Zentrale Fragen sind: Wie entsteht und entwickelt sich kollektive Erinnerung? Welchen Einfluss hat der Simplontunnel auf das kollektive Gedächtnis der Schweiz? Wie spiegelt sich die Geschichte des Tunnels in seiner Wahrnehmung wider? Wie beeinflusst der Simplontunnel die nationale Identität?
Welche Schlüsselwörter beschreiben die Arbeit?
Schlüsselwörter sind: Kollektives Gedächtnis, Erinnerung, Identität, Simplontunnel, Schweizer Geschichte, Wahrnehmungsgeschichte, Maurice Halbwachs, Pierre Nora, Erinnerungsorte, Geostrategie, Transit, Moderne.
Welche Zielsetzung verfolgt die Arbeit?
Die Arbeit zielt darauf ab, die Mechanismen von Erinnerung und Gedächtnis zu untersuchen und deren Auswirkungen auf die Identität einer Gesellschaft aufzuzeigen. Der Simplontunnel dient dabei als exemplarischer Fall, um die theoretischen Konzepte zu illustrieren und zu veranschaulichen.

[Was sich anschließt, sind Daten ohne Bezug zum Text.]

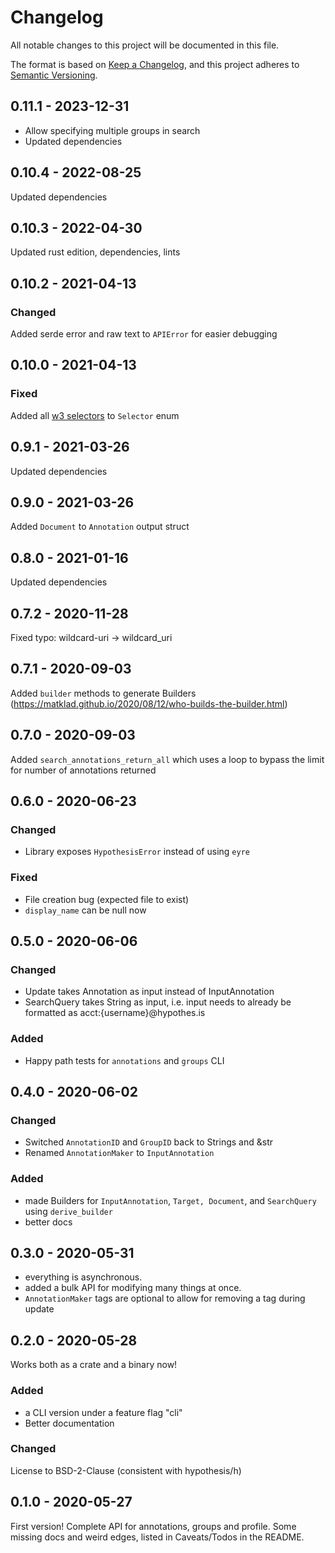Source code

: # Changelog

All notable changes to this project will be documented in this file.

The format is based on [Keep a Changelog](https://keepachangelog.com/en/1.0.0/), and this project adheres
to [Semantic Versioning](https://semver.org/spec/v2.0.0.html).

## 0.11.1 - 2023-12-31
- Allow specifying multiple groups in search
- Updated dependencies

## 0.10.4 - 2022-08-25
Updated dependencies

## 0.10.3 - 2022-04-30
Updated rust edition, dependencies, lints

## 0.10.2 - 2021-04-13
### Changed
Added serde error and raw text to `APIError` for easier debugging

## 0.10.0 - 2021-04-13

### Fixed
Added all [w3 selectors](https://www.w3.org/TR/annotation-model/#selectors) to `Selector` enum

## 0.9.1 - 2021-03-26

Updated dependencies

## 0.9.0 - 2021-03-26

Added `Document` to `Annotation` output struct

## 0.8.0 - 2021-01-16

Updated dependencies

## 0.7.2 - 2020-11-28

Fixed typo: wildcard-uri -> wildcard_uri

## 0.7.1 - 2020-09-03

Added `builder` methods to generate Builders (https://matklad.github.io/2020/08/12/who-builds-the-builder.html)

## 0.7.0 - 2020-09-03

Added `search_annotations_return_all` which uses a loop to bypass the limit for number of annotations returned

## 0.6.0 - 2020-06-23
### Changed
* Library exposes `HypothesisError` instead of using `eyre`
### Fixed
* File creation bug (expected file to exist)
* `display_name` can be null now

## 0.5.0 - 2020-06-06
### Changed
* Update takes Annotation as input instead of InputAnnotation
* SearchQuery takes String as input, i.e. input needs to already be formatted as acct:{username}@hypothes.is
### Added
* Happy path tests for `annotations` and `groups` CLI 

## 0.4.0 - 2020-06-02
### Changed
* Switched `AnnotationID` and `GroupID` back to Strings and &str 
* Renamed `AnnotationMaker` to `InputAnnotation`

### Added
* made Builders for `InputAnnotation`, `Target, Document`, and `SearchQuery` using `derive_builder`
* better docs

## 0.3.0 - 2020-05-31
* everything is asynchronous.
* added a bulk API for modifying many things at once.
* `AnnotationMaker` tags are optional to allow for removing a tag during update

## 0.2.0 - 2020-05-28
Works both as a crate and a binary now!
### Added
* a CLI version under a feature flag "cli"
* Better documentation
### Changed
License to BSD-2-Clause (consistent with hypothesis/h)

## 0.1.0 - 2020-05-27
First version! Complete API for annotations, groups and profile. 
Some missing docs and weird edges, listed in Caveats/Todos in the README.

Für wen ist diese Arbeit gedacht?
Diese Arbeit ist für ein akademisches Publikum gedacht, das sich für die Themen kollektives Gedächtnis, Geschichtswissenschaft und die Geschichte der Schweiz interessiert.
Wie ist die Arbeit strukturiert?
Die Arbeit beginnt mit einer Einleitung, die das Thema und die Zielsetzung erläutert. Es folgt ein Kapitel mit der theoretischen Grundlage, bevor der Simplontunnel als Fallbeispiel in zwei Kapiteln (historische und perzeptionelle Betrachtung) analysiert wird. Die Arbeit schließt mit einer Zusammenfassung und Schlussfolgerung.